Stored data entries:
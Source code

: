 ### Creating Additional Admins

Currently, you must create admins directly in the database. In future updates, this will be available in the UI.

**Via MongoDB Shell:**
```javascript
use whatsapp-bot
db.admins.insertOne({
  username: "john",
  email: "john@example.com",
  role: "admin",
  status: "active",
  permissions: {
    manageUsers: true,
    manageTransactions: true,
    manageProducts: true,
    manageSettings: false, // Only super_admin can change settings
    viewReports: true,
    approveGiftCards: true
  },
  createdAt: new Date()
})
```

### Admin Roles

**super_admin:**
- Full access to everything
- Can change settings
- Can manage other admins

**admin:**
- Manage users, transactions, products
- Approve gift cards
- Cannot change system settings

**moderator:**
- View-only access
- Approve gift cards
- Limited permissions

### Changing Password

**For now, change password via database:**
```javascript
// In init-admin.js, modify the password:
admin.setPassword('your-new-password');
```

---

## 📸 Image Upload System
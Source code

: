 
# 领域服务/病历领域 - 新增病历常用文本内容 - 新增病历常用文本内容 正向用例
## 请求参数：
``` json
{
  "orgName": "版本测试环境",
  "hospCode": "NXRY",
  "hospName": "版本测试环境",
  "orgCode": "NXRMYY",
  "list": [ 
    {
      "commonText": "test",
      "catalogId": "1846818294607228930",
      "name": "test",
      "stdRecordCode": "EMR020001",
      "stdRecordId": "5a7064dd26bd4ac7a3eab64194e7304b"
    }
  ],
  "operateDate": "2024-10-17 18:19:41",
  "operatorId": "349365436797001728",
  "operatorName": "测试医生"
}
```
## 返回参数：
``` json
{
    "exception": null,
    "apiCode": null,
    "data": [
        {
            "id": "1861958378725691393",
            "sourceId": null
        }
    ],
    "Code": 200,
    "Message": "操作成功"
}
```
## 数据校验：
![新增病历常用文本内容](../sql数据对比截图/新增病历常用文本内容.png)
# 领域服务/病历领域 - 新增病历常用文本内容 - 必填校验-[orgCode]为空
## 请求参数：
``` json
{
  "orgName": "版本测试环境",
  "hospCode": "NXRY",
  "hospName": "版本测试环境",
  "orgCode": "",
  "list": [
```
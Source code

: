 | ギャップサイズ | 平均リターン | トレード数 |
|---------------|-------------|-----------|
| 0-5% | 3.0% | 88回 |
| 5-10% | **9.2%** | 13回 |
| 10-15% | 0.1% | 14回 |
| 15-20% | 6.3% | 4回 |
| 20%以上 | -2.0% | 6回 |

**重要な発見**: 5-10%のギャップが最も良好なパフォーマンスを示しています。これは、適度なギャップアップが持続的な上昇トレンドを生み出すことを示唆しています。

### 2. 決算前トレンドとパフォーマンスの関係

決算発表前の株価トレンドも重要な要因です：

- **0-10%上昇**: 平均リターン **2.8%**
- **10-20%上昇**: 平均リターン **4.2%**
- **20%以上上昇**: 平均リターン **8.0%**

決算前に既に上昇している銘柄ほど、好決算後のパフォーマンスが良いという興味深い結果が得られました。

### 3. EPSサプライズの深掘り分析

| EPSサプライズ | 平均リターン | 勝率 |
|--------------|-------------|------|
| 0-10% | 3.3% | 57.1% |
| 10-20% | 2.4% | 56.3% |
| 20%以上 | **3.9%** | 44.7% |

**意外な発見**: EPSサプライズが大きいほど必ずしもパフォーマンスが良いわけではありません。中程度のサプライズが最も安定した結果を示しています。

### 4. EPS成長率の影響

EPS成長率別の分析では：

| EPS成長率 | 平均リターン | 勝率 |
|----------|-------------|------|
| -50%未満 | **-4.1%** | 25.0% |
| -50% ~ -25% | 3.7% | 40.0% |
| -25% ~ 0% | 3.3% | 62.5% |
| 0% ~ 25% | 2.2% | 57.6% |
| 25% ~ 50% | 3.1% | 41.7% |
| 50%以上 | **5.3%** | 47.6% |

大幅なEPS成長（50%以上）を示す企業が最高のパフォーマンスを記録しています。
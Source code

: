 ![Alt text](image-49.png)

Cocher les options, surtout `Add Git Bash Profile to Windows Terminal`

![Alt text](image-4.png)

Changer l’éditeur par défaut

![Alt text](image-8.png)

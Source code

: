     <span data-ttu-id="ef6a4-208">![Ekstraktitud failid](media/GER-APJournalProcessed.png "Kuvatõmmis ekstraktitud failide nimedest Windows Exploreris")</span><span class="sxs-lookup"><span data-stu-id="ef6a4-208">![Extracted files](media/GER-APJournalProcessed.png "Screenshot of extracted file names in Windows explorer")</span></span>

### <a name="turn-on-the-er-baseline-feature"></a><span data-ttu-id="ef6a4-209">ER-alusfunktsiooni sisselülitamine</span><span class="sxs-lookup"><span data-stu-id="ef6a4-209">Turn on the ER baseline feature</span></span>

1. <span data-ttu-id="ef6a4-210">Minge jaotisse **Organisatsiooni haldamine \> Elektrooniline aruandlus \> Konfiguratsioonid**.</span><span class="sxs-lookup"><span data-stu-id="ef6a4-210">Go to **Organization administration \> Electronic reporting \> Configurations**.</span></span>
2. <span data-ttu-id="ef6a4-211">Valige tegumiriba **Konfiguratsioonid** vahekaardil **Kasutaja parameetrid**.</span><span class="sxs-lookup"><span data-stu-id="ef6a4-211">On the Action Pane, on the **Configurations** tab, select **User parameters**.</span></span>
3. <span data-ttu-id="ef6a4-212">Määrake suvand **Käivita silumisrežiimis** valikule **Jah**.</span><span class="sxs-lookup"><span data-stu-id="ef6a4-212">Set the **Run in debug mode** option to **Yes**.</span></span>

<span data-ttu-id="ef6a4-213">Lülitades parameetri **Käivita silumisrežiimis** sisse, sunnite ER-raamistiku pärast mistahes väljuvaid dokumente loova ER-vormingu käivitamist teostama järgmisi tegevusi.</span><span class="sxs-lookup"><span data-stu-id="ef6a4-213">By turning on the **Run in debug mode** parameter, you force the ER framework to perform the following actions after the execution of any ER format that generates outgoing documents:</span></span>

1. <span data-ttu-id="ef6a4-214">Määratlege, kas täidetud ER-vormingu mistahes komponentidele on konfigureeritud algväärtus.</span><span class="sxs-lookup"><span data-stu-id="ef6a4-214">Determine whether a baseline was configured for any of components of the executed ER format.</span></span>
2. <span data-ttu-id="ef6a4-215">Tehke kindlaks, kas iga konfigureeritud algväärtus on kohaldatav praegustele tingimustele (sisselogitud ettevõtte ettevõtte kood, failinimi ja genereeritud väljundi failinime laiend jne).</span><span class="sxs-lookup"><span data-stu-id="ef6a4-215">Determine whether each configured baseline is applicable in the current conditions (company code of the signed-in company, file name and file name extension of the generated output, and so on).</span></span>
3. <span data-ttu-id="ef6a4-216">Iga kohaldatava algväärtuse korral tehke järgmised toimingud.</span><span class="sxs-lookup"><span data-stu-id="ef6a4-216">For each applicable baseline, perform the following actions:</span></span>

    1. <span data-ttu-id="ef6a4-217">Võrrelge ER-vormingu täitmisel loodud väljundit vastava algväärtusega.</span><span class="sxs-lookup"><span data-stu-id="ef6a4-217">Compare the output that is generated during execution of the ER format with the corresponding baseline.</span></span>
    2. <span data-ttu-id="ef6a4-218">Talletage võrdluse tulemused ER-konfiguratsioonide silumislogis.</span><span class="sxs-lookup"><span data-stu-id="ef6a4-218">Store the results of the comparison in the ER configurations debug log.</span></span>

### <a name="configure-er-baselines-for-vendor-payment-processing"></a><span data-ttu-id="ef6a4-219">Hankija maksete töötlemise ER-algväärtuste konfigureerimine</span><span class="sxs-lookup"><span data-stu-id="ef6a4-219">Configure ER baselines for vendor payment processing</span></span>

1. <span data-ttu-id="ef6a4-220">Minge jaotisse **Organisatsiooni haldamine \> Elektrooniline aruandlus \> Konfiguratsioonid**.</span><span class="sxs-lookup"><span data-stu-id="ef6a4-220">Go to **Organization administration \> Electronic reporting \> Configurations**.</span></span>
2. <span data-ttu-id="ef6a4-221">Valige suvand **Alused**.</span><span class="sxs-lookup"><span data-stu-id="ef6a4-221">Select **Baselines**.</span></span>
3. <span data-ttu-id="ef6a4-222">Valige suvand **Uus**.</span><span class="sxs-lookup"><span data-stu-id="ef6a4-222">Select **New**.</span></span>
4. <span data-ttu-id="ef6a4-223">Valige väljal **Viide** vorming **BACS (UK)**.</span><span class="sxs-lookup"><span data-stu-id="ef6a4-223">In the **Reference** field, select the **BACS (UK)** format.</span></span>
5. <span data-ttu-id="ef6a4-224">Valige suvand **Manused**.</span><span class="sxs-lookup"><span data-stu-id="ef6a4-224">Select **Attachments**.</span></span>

Activity: Only the lines above starting at the line that holds "Changer l’éditeur par défaut" and ending at the line that holds "option to **Yes**.</span></span>" are to be repeated, exactly and in full.

Exercise response:
Changer l’éditeur par défaut

![Alt text](image-8.png)

Source code

:     <span data-ttu-id="ef6a4-208">![Ekstraktitud failid](media/GER-APJournalProcessed.png "Kuvatõmmis ekstraktitud failide nimedest Windows Exploreris")</span><span class="sxs-lookup"><span data-stu-id="ef6a4-208">![Extracted files](media/GER-APJournalProcessed.png "Screenshot of extracted file names in Windows explorer")</span></span>

### <a name="turn-on-the-er-baseline-feature"></a><span data-ttu-id="ef6a4-209">ER-alusfunktsiooni sisselülitamine</span><span class="sxs-lookup"><span data-stu-id="ef6a4-209">Turn on the ER baseline feature</span></span>

1. <span data-ttu-id="ef6a4-210">Minge jaotisse **Organisatsiooni haldamine \> Elektrooniline aruandlus \> Konfiguratsioonid**.</span><span class="sxs-lookup"><span data-stu-id="ef6a4-210">Go to **Organization administration \> Electronic reporting \> Configurations**.</span></span>
2. <span data-ttu-id="ef6a4-211">Valige tegumiriba **Konfiguratsioonid** vahekaardil **Kasutaja parameetrid**.</span><span class="sxs-lookup"><span data-stu-id="ef6a4-211">On the Action Pane, on the **Configurations** tab, select **User parameters**.</span></span>
3. <span data-ttu-id="ef6a4-212">Määrake suvand **Käivita silumisrežiimis** valikule **Jah**.</span><span class="sxs-lookup"><span data-stu-id="ef6a4-212">Set the **Run in debug mode** option to **Yes**.</span></span>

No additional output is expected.